Vizier of the Ghaznavid Empire
- In office 1031–1032
- Monarch: Mas'ud I
- Preceded by: Abu Sahl Hamdawi
- Succeeded by: Ahmad Shirazi

Personal details
- Born: 970s Maymand, Zabulistan
- Died: 31 December 1032 Herat, Khorasan
- Children: Abd al-Razzaq Maymandi Sa'id Maymandi
- Parent: Hasan Maymandi (father);

= Ahmad Maymandi =

Vizier of the Ghaznavids (1013–24, 1031–32)
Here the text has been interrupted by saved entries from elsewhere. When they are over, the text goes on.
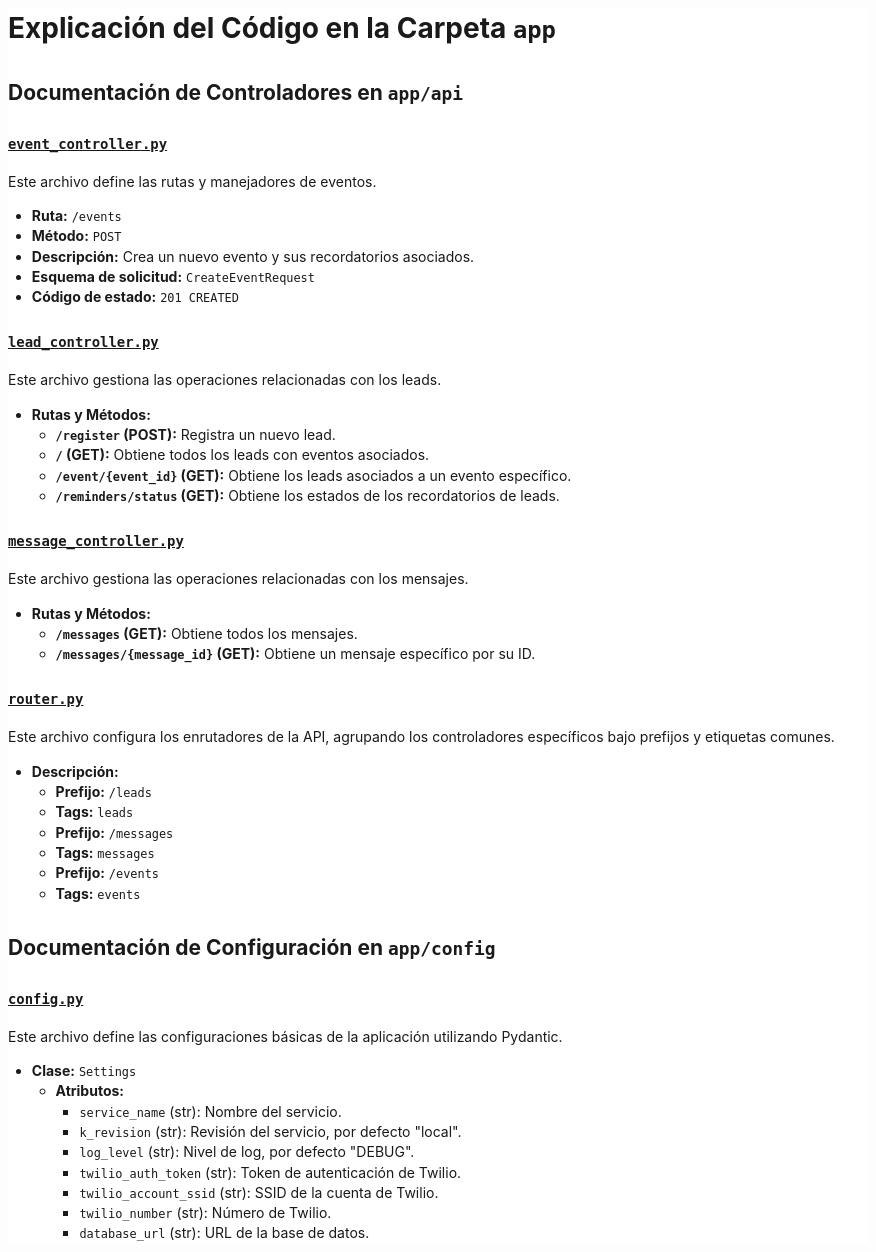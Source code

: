 # Explicación del Código en la Carpeta `app`
## Documentación de Controladores en `app/api`
### [`event_controller.py`](./app/api/event_controller.py)
Este archivo define las rutas y manejadores de eventos.

- **Ruta:** `/events`
- **Método:** `POST`
- **Descripción:** Crea un nuevo evento y sus recordatorios asociados.
- **Esquema de solicitud:** `CreateEventRequest`
- **Código de estado:** `201 CREATED`

### [`lead_controller.py`](./app/api/lead_controller.py)
Este archivo gestiona las operaciones relacionadas con los leads.

- **Rutas y Métodos:**
  - **`/register` (POST):** Registra un nuevo lead.
  - **`/` (GET):** Obtiene todos los leads con eventos asociados.
  - **`/event/{event_id}` (GET):** Obtiene los leads asociados a un evento específico.
  - **`/reminders/status` (GET):** Obtiene los estados de los recordatorios de leads.

### [`message_controller.py`](./app/api/message_controller.py)
Este archivo gestiona las operaciones relacionadas con los mensajes.

- **Rutas y Métodos:**
  - **`/messages` (GET):** Obtiene todos los mensajes.
  - **`/messages/{message_id}` (GET):** Obtiene un mensaje específico por su ID.

### [`router.py`](./app/api/router.py)
Este archivo configura los enrutadores de la API, agrupando los controladores específicos bajo prefijos y etiquetas comunes.

- **Descripción:**
  - **Prefijo:** `/leads`
  - **Tags:** `leads`
  - **Prefijo:** `/messages`
  - **Tags:** `messages`
  - **Prefijo:** `/events`
  - **Tags:** `events`

## Documentación de Configuración en `app/config`

### [`config.py`](./app/config/config.py)
Este archivo define las configuraciones básicas de la aplicación utilizando Pydantic.

- **Clase:** `Settings`
  - **Atributos:**
    - `service_name` (str): Nombre del servicio.
    - `k_revision` (str): Revisión del servicio, por defecto "local".
    - `log_level` (str): Nivel de log, por defecto "DEBUG".
    - `twilio_auth_token` (str): Token de autenticación de Twilio.
    - `twilio_account_ssid` (str): SSID de la cuenta de Twilio.
    - `twilio_number` (str): Número de Twilio.
    - `database_url` (str): URL de la base de datos.

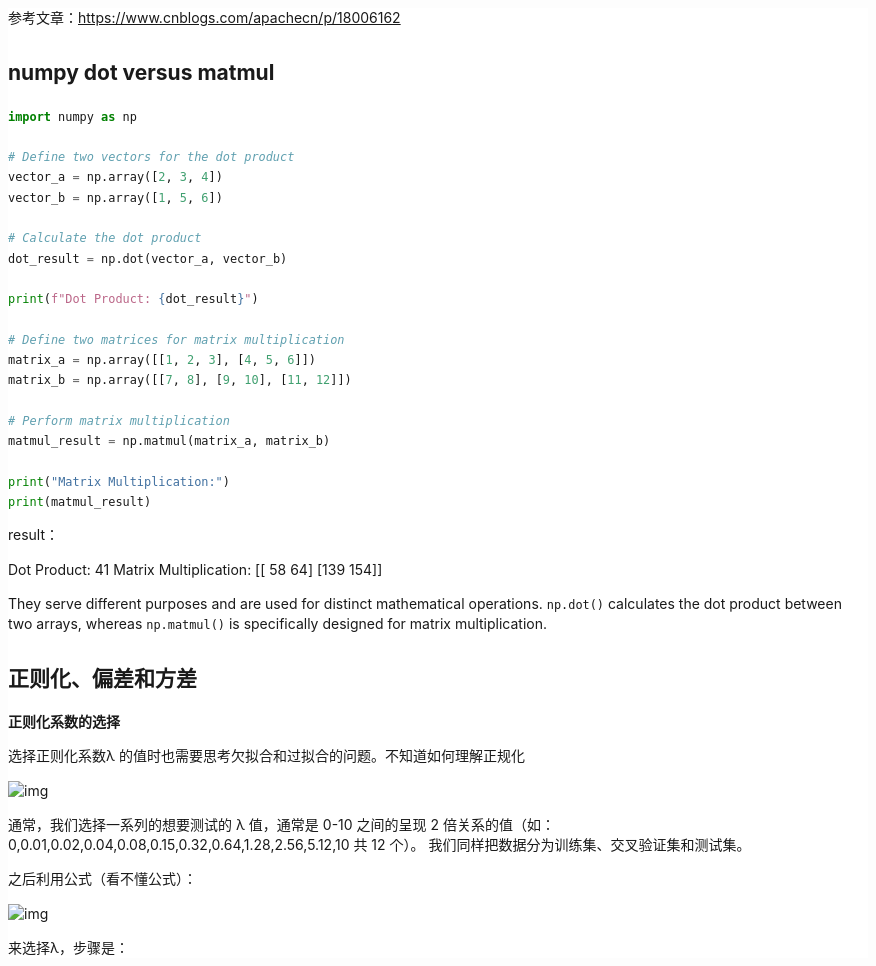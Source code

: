 参考文章：https://www.cnblogs.com/apachecn/p/18006162

## numpy dot versus matmul

```python
import numpy as np

# Define two vectors for the dot product
vector_a = np.array([2, 3, 4])
vector_b = np.array([1, 5, 6])

# Calculate the dot product
dot_result = np.dot(vector_a, vector_b)

print(f"Dot Product: {dot_result}")

# Define two matrices for matrix multiplication
matrix_a = np.array([[1, 2, 3], [4, 5, 6]])
matrix_b = np.array([[7, 8], [9, 10], [11, 12]])

# Perform matrix multiplication
matmul_result = np.matmul(matrix_a, matrix_b)

print("Matrix Multiplication:")
print(matmul_result)
```

result：

Dot Product: 41
Matrix Multiplication:
[[ 58  64]
 [139 154]]

They serve different purposes and are used for distinct mathematical operations. `np.dot()` calculates the dot product between two arrays, whereas `np.matmul()` is specifically designed for matrix multiplication.

## 正则化、偏差和方差

**正则化系数的选择**

选择正则化系数λ 的值时也需要思考欠拟合和过拟合的问题。不知道如何理解正规化

![img](https://i.loli.net/2018/12/01/5c0270d201ec5.png)

通常，我们选择一系列的想要测试的 λ 值，通常是 0-10 之间的呈现 2 倍关系的值（如：0,0.01,0.02,0.04,0.08,0.15,0.32,0.64,1.28,2.56,5.12,10 共 12 个）。 我们同样把数据分为训练集、交叉验证集和测试集。

之后利用公式（看不懂公式）：

![img](https://i.loli.net/2018/12/01/5c02716ba966d.png)

来选择λ，步骤是：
Abuʾl-Ḥasan al-Qāsim Aḥmad ibn Ḥasan Maymandī (Note: ابوالحسن القاسم احمد بن حسن میمندی, better known as Ahmad Maymandi (احمد میمندی; also spelled Maimandi), and also known by his honorific title of Shams al-Kufat (شمس الکفاة; "sun of the capable ones").) (died 31 December 1032) was a Persian vizier of the Ghaznavid ruler Mahmud of Ghazni and the latter's son Mas'ud I of Ghazni.

The son of the governor of Bust, Maymandi was raised as the foster brother of the Ghaznavid prince Mahmud, and would first start his administrative career as the head of the department of correspondences of Khorasan. He would thereafter rapidly rise to higher offices, finally becoming the vizier of the Ghaznavid dynasty in 1013, which would last until 1024, when he was arrested due to the great amount of wealth that he had gained, which the suspicious Mahmud disliked.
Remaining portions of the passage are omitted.